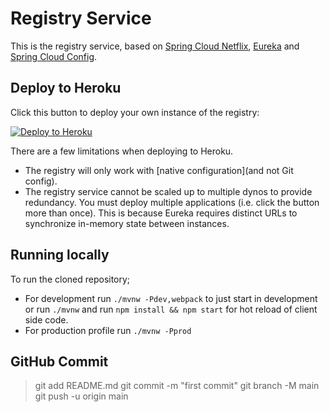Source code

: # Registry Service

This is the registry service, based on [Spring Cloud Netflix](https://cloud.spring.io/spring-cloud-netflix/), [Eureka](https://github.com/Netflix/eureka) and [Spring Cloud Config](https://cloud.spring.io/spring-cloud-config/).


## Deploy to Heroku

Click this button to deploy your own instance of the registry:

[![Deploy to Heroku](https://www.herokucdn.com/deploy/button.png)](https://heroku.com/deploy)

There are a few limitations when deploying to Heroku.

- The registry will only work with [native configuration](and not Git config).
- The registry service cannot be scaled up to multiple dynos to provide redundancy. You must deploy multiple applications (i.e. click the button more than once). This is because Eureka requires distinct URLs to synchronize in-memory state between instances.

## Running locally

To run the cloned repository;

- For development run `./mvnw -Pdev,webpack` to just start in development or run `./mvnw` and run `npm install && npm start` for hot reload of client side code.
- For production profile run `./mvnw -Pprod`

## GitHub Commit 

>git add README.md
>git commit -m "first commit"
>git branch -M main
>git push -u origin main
++++++++++
What you need to do. Only lines of the material that contain the word "https" belong in the answer; copy each one.

Task response.
This is the registry service, based on [Spring Cloud Netflix](https://cloud.spring.io/spring-cloud-netflix/), [Eureka](https://github.com/Netflix/eureka) and [Spring Cloud Config](https://cloud.spring.io/spring-cloud-config/).
[![Deploy to Heroku](https://www.herokucdn.com/deploy/button.png)](https://heroku.com/deploy)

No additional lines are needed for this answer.